And now the solar report for the period from Friday 15 March to Thursday the 21st, compiled by Martin Harrison, G3USF, on Friday the 22nd.
Solar activity remained mostly low, though C-class flares were reported almost every day, and a smallish M-class flare occurred on the 21st. The solar flux slowly declined, from 123 on the 15th to 106 on the 21st. The average was 116, a drop of four points on the previous week’s level. However, the 90-day average was unchanged, also at 116. The X-ray flux showed little daily variation and averaged B3.0. At the start of the period geomagnetic activity was low, with an Ap of 6 units. It rose to an unsettled Ap of 10 on the 16th as a result of a coronal mass ejection on the 12th. This was followed by a jump to minor storm level early on the 17th, caused by another coronal mass ejection on the 15th. Solar wind speeds increased to 790km/sec on the 17th. MUFs were depressed by several MHz throughout the day, with east-west and high-latitude paths the most severely affected. VHF aurora was reported during most of the day, peaking around 1600 to1700 and reaching all areas of the UK, with contacts into Scandinavia and Germany on both 50 and 144MHz. This was the best auroral event so far this year. Geomagnetic activity then fell back to quiet levels for the next few days, but was back to an unsettled Ap of 10 on the 21st, again as a result of coronal hole effects.

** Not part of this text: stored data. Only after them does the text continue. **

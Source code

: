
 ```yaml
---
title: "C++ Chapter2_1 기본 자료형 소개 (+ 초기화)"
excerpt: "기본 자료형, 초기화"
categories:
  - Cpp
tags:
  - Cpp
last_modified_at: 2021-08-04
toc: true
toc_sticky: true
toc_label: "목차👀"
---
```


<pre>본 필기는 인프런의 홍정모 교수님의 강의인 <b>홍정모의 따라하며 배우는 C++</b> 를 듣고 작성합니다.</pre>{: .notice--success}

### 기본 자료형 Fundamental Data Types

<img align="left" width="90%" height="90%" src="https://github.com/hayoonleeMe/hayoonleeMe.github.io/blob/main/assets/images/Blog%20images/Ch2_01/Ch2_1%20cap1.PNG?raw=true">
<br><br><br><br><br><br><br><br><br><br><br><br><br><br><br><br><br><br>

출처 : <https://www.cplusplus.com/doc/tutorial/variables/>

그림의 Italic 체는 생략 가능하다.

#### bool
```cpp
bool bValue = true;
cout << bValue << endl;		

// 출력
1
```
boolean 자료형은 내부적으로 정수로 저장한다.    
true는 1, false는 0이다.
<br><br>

Now the forecast for the week from today. Solar activity will mostly continue to be mostly low, with mostly C-class flares, though there is potential for an occasional M-class flare. And there is always a chance of an Earth-directed coronal mass ejection. In the light of the events of the past week it is perhaps worth a reminder that chances of auroral events tend to be greater around the equinoxes. This week, MUFs at equal latitudes should be around 24MHz in southern Britain and 21MHz in the north. Paths to India and South-East Asia should have a maximum usable frequency of 32MHz, where there should be a 50 per cent chance of a QSO. The optimum working frequency, where there should be a 90 per cent chance of success, will be around 26MHz. The best times for this path will be between 0800 and 1400.UTC
And that’s all for another week from the propagation team.